**What is needed:** Below are the records; give again exactly the lines that run from the one with "a parameterised query" through the last line.

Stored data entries
Segment Open

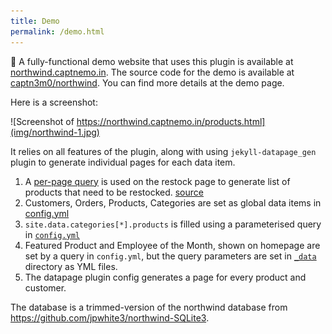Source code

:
 ```yaml
---
title: Demo
permalink: /demo.html
---
```


🏁 A fully-functional demo website that uses this plugin is available at
[northwind.captnemo.in](https://northwind.captnemo.in). The source code for
the demo is available at [captn3m0/northwind](https://github.com/captn3m0/northwind).
You can find more details at the demo page.

Here is a screenshot:

![Screenshot of https://northwind.captnemo.in/products.html](img/northwind-1.jpg)

It relies on all features of the plugin, along with using `jekyll-datapage_gen`
plugin to generate individual pages for each data item.

1. A [per-page query](usage/#per-page-queries) is used on the restock page to generate list of
   products that need to be restocked. [source](https://github.com/captn3m0/northwind/blob/main/restock.md?plain=1)
2. Customers, Orders, Products, Categories are set as global data items
   in [config.yml](https://github.com/captn3m0/northwind/blob/main/_config.yml)
3. `site.data.categories[*].products` is filled using a parameterised query
   in [`config.yml`](https://github.com/captn3m0/northwind/blob/main/_config.yml#L47-L49)
4. Featured Product and Employee of the Month, shown on homepage are set by a query
   in `config.yml`, but the query parameters are set in [`_data`](https://github.com/captn3m0/northwind/tree/main/_data)
   directory as YML files.
5. The datapage plugin config generates a page for every product and customer.

The database is a trimmed-version of the northwind database from https://github.com/jpwhite3/northwind-SQLite3.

Segment Closed

**Solution to the exercise:**
3. `site.data.categories[*].products` is filled using a parameterised query
   in [`config.yml`](https://github.com/captn3m0/northwind/blob/main/_config.yml#L47-L49)
4. Featured Product and Employee of the Month, shown on homepage are set by a query
   in `config.yml`, but the query parameters are set in [`_data`](https://github.com/captn3m0/northwind/tree/main/_data)
   directory as YML files.
5. The datapage plugin config generates a page for every product and customer.

The database is a trimmed-version of the northwind database from https://github.com/jpwhite3/northwind-SQLite3.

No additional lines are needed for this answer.